Que no muera la aspidistra (Fábula)

 

Aunque hablase las lenguas de los hombres y de los ángeles, si no tuviese dinero, soy como campana que tañe o címbalo que vibra. Aunque tuviese el don de la profecía y conociese todos los misterios y toda la ciencia, aunque tuviese tanta fe que pudiese mover las montañas, si no tengo dinero, nada soy. Aunque distribuyese todos mis bienes entre los pobres, y entregase mi cuerpo a las llamas para que lo consumiesen, si no tengo dinero, nada me aprovecha. El dinero es paciente, es servicial; el dinero no es envidioso, no es jactancioso, no es insolente; es decoroso; no busca su interés; no se irrita; no toma en cuenta el mal; no se alegra con la injusticia, se alegra con la verdad. Todo lo excusa, todo lo cree, todo lo espera, todo lo soporta... Ahora, subsisten la fe, la esperanza y el dinero; pero el más importante de los tres es el dinero.

 

Primera carta a los corintios, 13 (adaptada)

 


I

 

 

 

El reloj dio las dos y media. En la pequeña trastienda de la librería del señor McKechnie, Gordon Comstock, el último miembro de la saga de los Comstock, que a sus veintinueve años se le veía bastante avejentado, estaba recostado sobre el escritorio y mataba el aburrimiento jugando con un paquete de cigarrillos Player's Weights de cuatro peniques, que abría y cerraba con el pulgar.

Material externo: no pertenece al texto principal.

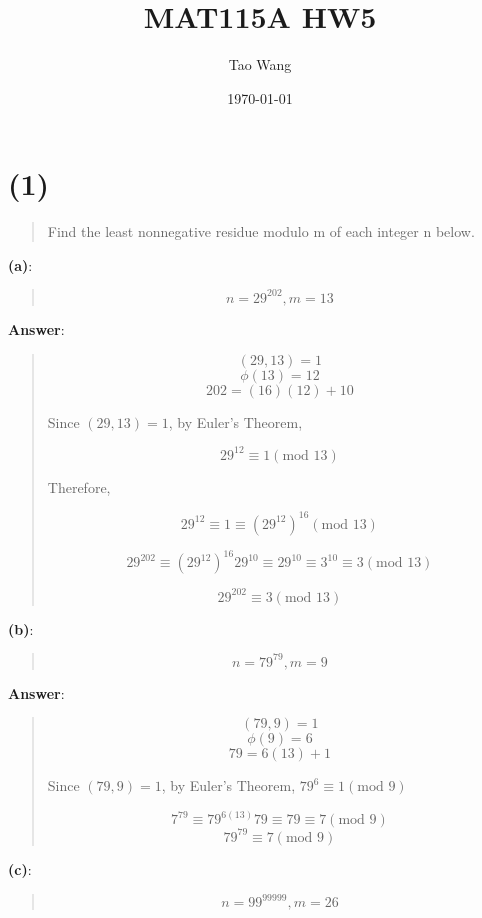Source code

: \documentclass{article} %
\begin{document}
\title{MAT115A HW5}
\author{Tao Wang}
\date{\today}

\maketitle

\section*{(1)}
\begin{quote}
    Find the least nonnegative residue modulo m of each integer n below.
\end{quote}
\bigskip
\noindent
\textbf{(a)}:
\begin{quote}
    \[n = 29^{202}, m = 13\]
\end{quote}

\bigskip
\noindent
\textbf{Answer}:
\begin{quote}
    \[(29, 13) = 1\]
    \[\phi(13) = 12\]
    \[202 = (16)(12) + 10\]

    \begin{center}
        Since $(29, 13) = 1$, by Euler's Theorem,
    \end{center}
    \[29^{12} \equiv 1 (\text{mod } 13)\]
    \begin{center}
        Therefore,
    \end{center}
    \[29^{12} \equiv 1 \equiv (29^{12})^{16} (\text{mod } 13)\]

    \[29^{202} \equiv (29^{12})^{16} 29^{10} \equiv 29^{10} \equiv 3^{10} \equiv 3(\text{mod } 13)\]

    \[\boxed{29^{202} \equiv 3 (\text{mod } 13)}\]

\end{quote}
\bigskip
\noindent
\textbf{(b)}:
\begin{quote}
    \[n = 79^{79}, m = 9\]
\end{quote}

\bigskip
\noindent
\textbf{Answer}:
\begin{quote}
    \[(79, 9) = 1\]
    \[\phi(9) = 6\]
    \[79 = 6(13) + 1\]
    \begin{center}
        Since $(79, 9) = 1$, by Euler's Theorem, $79^{6} \equiv 1 (\text{mod } 9)$

        \[7^{79} \equiv 79^{6(13)}79 \equiv 79 \equiv 7 (\text{mod } 9)\]
        \[\boxed{79^{79} \equiv 7 (\text{mod } 9)}\]
    \end{center}

\end{quote}
\bigskip
\noindent
\textbf{(c)}:
\begin{quote}
    \[n = 99^{99999}, m = 26\]
\end{quote}
\end{document}

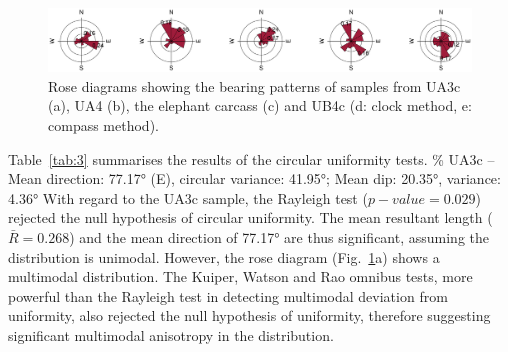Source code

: \documentclass[preprint,authoryear,times]{elsarticle} %
\begin{document}
\begin{figure}[]
  \centering
  \includegraphics[width=1\textwidth]{../artwork/Fig6.eps}
  \caption{Rose diagrams showing the bearing patterns of samples from UA3c (a), UA4 (b), the elephant carcass (c) and UB4c (d: clock method, e: compass method).}
  \label{fig:6}
\end{figure}

\begin{table}[]
  \caption{Value and $p-value$ of circular uniformity test statistics.}
  \label{tab:3}
\end{table}

Table~\ref{tab:3} summarises the results of the circular uniformity tests.
\% UA3c -- Mean direction: 77.17° (E), circular variance: 41.95°; Mean dip: 20.35°, variance: 4.36°
With regard to the UA3c sample, the Rayleigh test ($p-value=0.029$) rejected the null hypothesis of circular uniformity. The mean resultant length ($\bar{R}=0.268$) and the mean direction of 77.17° are thus significant, assuming the distribution is unimodal. However, the rose diagram (Fig.~\ref{fig:6}a) shows a multimodal distribution. The Kuiper, Watson and Rao omnibus tests, more powerful than the Rayleigh test in detecting multimodal deviation from uniformity, also rejected the null hypothesis of uniformity, therefore suggesting significant multimodal anisotropy in the distribution.
\end{document}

El sonido de las campanadas de otro reloj más lejano, el del Prince of Wales, un pub situado al otro lado de la calle, sacudió el aire estancado de la tienda. Gordon hizo un esfuerzo, se enderezó en la silla y se guardó el paquete de cigarrillos en el bolsillo interior de la chaqueta. Se moría de ganas de fumar, pero sólo le quedaban cuatro pitillos. Era miércoles y no dispondría de dinero hasta el viernes. La perspectiva de verse privado de tabaco aquella noche y durante todo el día siguiente se le antojaba un fastidio.

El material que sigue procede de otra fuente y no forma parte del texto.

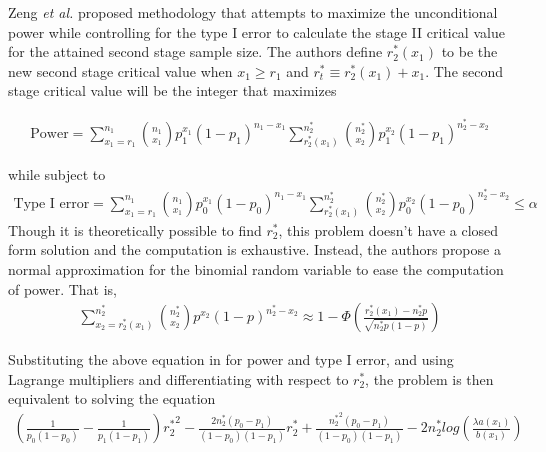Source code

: \documentclass[12pt]{report}\usepackage[]{graphicx}\usepackage[]{color}
\newlength{\li}\setlength{\li}{14.48pt}
\newlength{\di}\setlength{\di}{-3.5mm}
\begin{document}
\indent Zeng \textit{et al.} \cite{Zeng} proposed methodology that attempts to maximize the unconditional power while controlling for the type I error to calculate the stage II critical value for the attained second stage sample size. The authors define $r_2^\ast(x_1)$ to be the new second stage critical value when $x_1 \geq r_1$ and $r_t^\ast \equiv r_2^\ast(x_1) + x_1$. The second stage critical value will be the integer that maximizes 

\begin{equation}
\begin{aligned}
\mbox{Power} = \sum_{x_1 = r_1}^{n_1} {n_1 \choose x_1} p_1^{x_1} (1-p_1)^{n_1 - x_1} \sum_{r_2^\ast(x_1)}^{n_2^\ast} {n_2^\ast \choose x_2} p_1^{x_2} (1-p_1)^{{n_2^\ast}-x_2}
\end{aligned}
\end{equation}

while subject to 
\begin{equation}
\begin{aligned}
 \mbox{Type I error} = \sum_{x_1 = r_1}^{n_1} {n_1 \choose x_1} p_0^{x_1} (1-p_0)^{n_1 - x_1} \sum_{r_2^\ast(x_1)}^{n_2^\ast} {n_2^\ast \choose x_2} p_0^{x_2}(1-p_0)^{{n_2^\ast}-x_2} \leq \alpha
\end{aligned}
\end{equation}
Though it is theoretically possible to find $r_2^\ast$, this problem doesn't have a closed form solution and the computation is exhaustive. Instead, the authors propose a normal approximation for the binomial random variable to ease the computation of power. That is, 
\begin{equation}
\begin{aligned}
\sum_{x_2 = r_2^\ast(x_1)}^{n_2^\ast} {n_2^\ast \choose x_2} p^{x_2} (1-p)^{n_2^\ast - x_2} \approx 1-\Phi \left(\frac{r_2^\ast(x_1) - n_2^\ast p}{\sqrt{n_2^\ast p(1-p)}} \right)
\end{aligned}
\end{equation}

Substituting the above equation in for power and type I error, and using Lagrange multipliers and differentiating with respect to $r_2^\ast$, the problem is then equivalent to solving the equation 
\begin{equation}
\begin{aligned}
\left(\frac{1}{p_0(1-p_0)} - \frac{1}{p_1(1-p_1)} \right) {r_2^\ast}^2 - \frac{2 n_2^\ast (p_0 - p_1)}{(1-p_0)(1-p_1)}r_2^\ast + \frac{{n_2^\ast}^2(p_0-p_1)}{(1-p_0)(1-p_1)}-2n_2^\ast log \left(\frac{\lambda a(x_1)}{b(x_1)}\right)
\end{aligned}
\end{equation}
\end{document}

Malhumorado de antemano por las horas sin fumar que le esperaban, se levantó y se encaminó hacia la puerta; su figura era pequeña y frágil, de huesos delicados y movimientos nerviosos y desabridos. A su chaqueta le faltaba el botón de en medio y del codo de la manga derecha estaba muy desgastada; sus pantalones de franela, de confección, estaban manchados y deformados, y a sus zapatos, incluso mirándolos desde arriba, se notaba que les hacía falta suelas nuevas.

Al ponerse de pie, las monedas resonaron en el bolsillo de sus pantalones. Sabía con exactitud cuánto dinero tenía: cinco peniques y medio, en monedas de un penique, medio penique y un Joey.* Se detuvo a pensar, sacó del bolsillo el diminuto Joey y lo contempló. ¡Qué cosa tan espantosa e inútil! Y qué idiota había sido al aceptarla. Fue el día anterior, cuando compró los cigarrillos. «No le importa que le dé una moneda de tres peniques, ¿verdad, señor?», le espetó con un gorjeo aquella pequeña bruja de la tienda. Y, naturalmente, él no se había negado: «No, claro que no», le contestó. ¡Qué imbécil, qué maldito imbécil!

Sintió náuseas al pensar que sólo tenía cinco peniques y medio por todo capital, tres de ellos inservibles. ¿Cómo iba a comprar nada con un Joey? No es una moneda, sino una sorpresa que sale de una tarta. A menos que la des con otras monedas, te sientes un auténtico idiota cuando la sacas del bolsillo. «¿Cuánto es?», preguntas. «Tres peniques», responde la dependienta. Y después de rebuscar hasta en el último rincón de los bolsillos, te topas con esa cosa ridícula y absurda, que sin ayuda de nadie se adhiere a la punta de tu dedo como un confeti. La dependienta suspira con desdén; se percata al instante de que es la última moneda que te queda. Observas la mirada fugaz que dirige a la moneda y sabes que se está preguntando si todavía llevará adherido algún trozo de puding de Navidad. Y entonces sales por la puerta con ademán airado y la nariz apuntando al cielo, sabiendo que nunca más regresarás a esa tienda. ¡No!, no se gastaría el Joey. Dos peniques y medio, ¡dos míseros peniques y medio hasta el viernes!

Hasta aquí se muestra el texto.